No, that's the exact problem :/
if it is actually a square and not a rectangle, you can create a triangle with the two points given, the y axis and the line y=-1 you have a side of 4 and 6...
using the pythagreon theorem you have a hypotenuse of square root 45
im sorry, square root 52
actually, im thinking about this wrong.... do you have the points plotted?
if you move down from the point 0,3, down the y axis, to the same y value as the other point, you have moved down 4 spots, right? well, thats have your axis that the square is placed on, move down 4 more points to get to the other end of your square
do the same thing with your other point (6,-1), move to the left 6, thats your halfway point then move left the other six
you have the other two points... (-6,-1) and (0,5)
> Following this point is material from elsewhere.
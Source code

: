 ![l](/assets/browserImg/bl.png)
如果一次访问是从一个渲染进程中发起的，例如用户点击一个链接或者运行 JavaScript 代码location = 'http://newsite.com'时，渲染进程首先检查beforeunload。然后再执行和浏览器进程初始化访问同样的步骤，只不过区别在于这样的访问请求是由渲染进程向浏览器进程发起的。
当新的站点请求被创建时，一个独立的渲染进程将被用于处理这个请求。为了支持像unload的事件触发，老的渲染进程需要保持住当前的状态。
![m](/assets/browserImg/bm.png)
neither is an option... wtf, let me look at it a second
having points at (-6,-1)(0,5) as well as your given points creates a square of equal sides (square root 52)... this problem is not offering you the correct answer. If i had to guess, i would say answer d was supposed to say (6,3) rather than (3,6) that would be a correct answer... (ignoring the fact there is a difference between a square and a rectangle)
you basically have, with these points, four triangles... each with sides 4 and 6, therefore all with the same hypotenuse These hypotenuse's each create one side of the square.